I have begun to record the beauty that is free—the smell of the earth, the colors of the sky at sunrise and sunset, the quiet of the morning, the chirping of the birds, the rush of falling water. So many of the most wonderful things are available to everyone, and such things bring me great comfort.

But nothing has given me more comfort or hope than the words of the declaration that has just been published. Life, liberty, and the pursuit of happiness. I have repeated these words until they run together in a new language, and every step I take rings with their rhythm. Life, liberty, and the pursuit of happiness. Never have words penetrated deeper or lifted me higher. For what good is life without liberty, and what good is liberty without pursuit?
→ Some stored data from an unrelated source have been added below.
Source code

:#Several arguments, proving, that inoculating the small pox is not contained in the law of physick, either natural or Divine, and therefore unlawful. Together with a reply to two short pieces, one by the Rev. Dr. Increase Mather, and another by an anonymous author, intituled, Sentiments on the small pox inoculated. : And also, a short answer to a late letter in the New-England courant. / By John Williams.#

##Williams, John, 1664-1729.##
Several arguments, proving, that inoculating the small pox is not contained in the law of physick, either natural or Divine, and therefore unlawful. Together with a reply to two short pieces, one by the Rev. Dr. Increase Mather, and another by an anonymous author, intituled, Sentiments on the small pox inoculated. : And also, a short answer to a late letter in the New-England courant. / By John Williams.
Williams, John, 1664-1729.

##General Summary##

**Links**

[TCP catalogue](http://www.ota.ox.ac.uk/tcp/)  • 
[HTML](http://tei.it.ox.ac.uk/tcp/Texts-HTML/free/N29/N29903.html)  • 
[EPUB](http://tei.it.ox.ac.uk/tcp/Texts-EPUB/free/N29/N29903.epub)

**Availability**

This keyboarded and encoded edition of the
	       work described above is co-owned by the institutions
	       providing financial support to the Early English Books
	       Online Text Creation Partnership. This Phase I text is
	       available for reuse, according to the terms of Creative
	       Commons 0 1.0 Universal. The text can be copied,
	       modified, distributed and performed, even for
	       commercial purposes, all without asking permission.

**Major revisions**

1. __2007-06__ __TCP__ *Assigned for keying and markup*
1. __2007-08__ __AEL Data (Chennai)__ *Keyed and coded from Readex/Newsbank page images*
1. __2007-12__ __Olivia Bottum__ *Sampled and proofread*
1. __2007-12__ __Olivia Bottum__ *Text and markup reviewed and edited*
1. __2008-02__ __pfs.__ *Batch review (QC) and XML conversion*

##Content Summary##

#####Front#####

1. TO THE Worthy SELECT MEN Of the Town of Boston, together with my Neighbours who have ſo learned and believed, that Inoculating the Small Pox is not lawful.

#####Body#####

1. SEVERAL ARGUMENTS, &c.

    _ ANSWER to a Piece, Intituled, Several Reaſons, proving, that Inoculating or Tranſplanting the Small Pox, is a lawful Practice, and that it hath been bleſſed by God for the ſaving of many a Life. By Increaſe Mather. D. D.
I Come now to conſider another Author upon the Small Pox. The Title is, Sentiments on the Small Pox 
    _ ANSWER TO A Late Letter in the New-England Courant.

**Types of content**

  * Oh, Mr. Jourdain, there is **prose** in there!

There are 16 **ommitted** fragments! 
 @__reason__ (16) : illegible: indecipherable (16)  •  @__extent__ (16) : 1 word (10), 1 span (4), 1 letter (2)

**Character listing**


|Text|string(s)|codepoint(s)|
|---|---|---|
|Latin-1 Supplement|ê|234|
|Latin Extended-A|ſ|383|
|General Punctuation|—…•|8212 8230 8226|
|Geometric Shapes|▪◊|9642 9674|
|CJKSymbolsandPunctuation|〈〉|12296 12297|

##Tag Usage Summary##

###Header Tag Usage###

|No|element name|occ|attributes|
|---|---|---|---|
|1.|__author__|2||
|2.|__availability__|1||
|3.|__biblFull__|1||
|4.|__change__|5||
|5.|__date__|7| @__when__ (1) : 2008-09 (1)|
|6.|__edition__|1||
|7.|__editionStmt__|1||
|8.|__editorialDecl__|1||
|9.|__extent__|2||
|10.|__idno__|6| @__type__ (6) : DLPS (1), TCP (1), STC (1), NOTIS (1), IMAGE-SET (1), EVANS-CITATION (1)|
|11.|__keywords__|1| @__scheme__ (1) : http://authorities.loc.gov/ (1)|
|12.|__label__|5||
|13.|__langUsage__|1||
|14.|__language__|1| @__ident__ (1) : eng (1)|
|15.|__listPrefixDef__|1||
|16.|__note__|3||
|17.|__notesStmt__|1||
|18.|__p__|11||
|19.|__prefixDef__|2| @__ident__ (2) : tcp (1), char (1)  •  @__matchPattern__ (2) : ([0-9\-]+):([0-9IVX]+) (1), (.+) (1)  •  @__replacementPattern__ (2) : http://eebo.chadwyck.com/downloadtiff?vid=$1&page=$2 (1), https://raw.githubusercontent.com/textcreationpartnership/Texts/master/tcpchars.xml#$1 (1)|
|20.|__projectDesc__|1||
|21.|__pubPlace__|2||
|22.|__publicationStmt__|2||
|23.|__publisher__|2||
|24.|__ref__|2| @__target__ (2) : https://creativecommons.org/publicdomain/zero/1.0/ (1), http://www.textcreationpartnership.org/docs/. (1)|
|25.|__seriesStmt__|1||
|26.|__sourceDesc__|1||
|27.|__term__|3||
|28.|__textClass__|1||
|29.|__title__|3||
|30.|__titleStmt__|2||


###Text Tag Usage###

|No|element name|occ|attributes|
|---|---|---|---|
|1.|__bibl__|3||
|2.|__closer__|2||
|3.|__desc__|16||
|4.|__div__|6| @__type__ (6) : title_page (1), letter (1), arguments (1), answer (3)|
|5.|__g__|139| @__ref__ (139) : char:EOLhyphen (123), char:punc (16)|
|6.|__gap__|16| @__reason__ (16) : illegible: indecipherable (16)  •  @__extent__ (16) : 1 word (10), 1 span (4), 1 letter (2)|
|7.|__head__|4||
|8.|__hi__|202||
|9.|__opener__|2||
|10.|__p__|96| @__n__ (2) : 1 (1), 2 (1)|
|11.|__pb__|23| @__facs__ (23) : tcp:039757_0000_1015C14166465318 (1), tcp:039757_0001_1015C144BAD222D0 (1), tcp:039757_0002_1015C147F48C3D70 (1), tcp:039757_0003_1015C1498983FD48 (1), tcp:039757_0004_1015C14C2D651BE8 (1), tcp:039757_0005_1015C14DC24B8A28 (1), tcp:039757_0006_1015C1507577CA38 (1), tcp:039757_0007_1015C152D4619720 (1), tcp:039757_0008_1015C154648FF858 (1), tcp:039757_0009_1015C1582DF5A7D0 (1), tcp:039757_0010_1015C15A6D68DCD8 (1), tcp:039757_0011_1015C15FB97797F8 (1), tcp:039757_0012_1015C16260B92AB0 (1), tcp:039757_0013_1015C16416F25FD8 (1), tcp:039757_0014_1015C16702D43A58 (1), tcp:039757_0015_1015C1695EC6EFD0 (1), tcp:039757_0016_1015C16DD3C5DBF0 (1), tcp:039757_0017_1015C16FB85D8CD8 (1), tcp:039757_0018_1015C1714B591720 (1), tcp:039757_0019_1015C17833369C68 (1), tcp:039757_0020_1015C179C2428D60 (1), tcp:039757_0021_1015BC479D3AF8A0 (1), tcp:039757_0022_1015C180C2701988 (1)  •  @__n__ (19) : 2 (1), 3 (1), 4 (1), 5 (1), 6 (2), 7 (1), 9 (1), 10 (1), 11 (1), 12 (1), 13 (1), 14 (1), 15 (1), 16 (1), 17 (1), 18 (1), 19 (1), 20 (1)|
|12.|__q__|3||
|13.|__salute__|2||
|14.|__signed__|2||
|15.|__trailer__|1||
Do you think it means all men? And women too? All mankind? Because either it is true for all, or it is true for none. A man cannot be given “certain unalienable rights” and then say they are only unalienable for some. Reverend Conant says “unalienable” means that they are not given by man but by God, by the nature of our mere existence.

It is something to ponder, indeed, and something that fills me with hope and purpose. The signers pledged their lives, their fortunes, and their sacred honor to the declaration. I have no fortune, and my life has never been mine, but I would pledge it if I could.

I remain, dear Mr. Paterson, your humble servant,

Deborah Samson



Francis enlisted in January of ’77 after the rallying news of the battles in Trenton and Princeton. General Washington had crossed the Delaware in the dead of night, in hail and snow, on Christmas Day no less, and surprised the Hessians. A routing of Lord Cornwallis followed, and hope was restored. Francis could hold out no longer.

I went with him to the home of Reverend Calder of the Third Baptist Church, where the muster man rallied the locals, and a month later, we watched him march away. We’d all known he would go.

The day David and Daniel left, they didn’t tell their mother or father; they begged me to do it for them.

“I can’t,” I protested, vehement. Sad. “You boys always want me to cover for you . . . to do your chores. But this is one I won’t do.”

“You’re not going to try and stop us, are you, Rob?”

“No. I would go too. If I could, I would go too. But you have to tell them yourself. At least leave a letter.”

“We don’t write like you do. You tell them, and you take care of them too. You’ll take care of them, won’t you?” David asked. He’d always had a softer heart.

I nodded, though I could not promise. I was not a daughter, and my servitude would come to an end. I would not be bound by a contract or blood, and the need to run was growing in my belly. I wanted to go too.



“Soon your bond will be lifted. You will be eighteen. Do you think you might marry?” Sylvanus Conant asked me one week after meetings. He’d walked out into the sunshine to mill among his parishioners and eventually made his way to me, as he was wont to do.

“Marry? Who? They have all gone to war. And I am taller than the boys and old men who remain,” I said.

“Yes. As tall as I,” he marveled. “When did that happen?”

By the time I was fourteen I was almost a full foot taller than the diminutive Mrs. Thomas, who at four foot nine was shorter than the average woman, but not terribly so. I was not average at all, at least not in height, but Sylvanus Conant had shrunk as of late.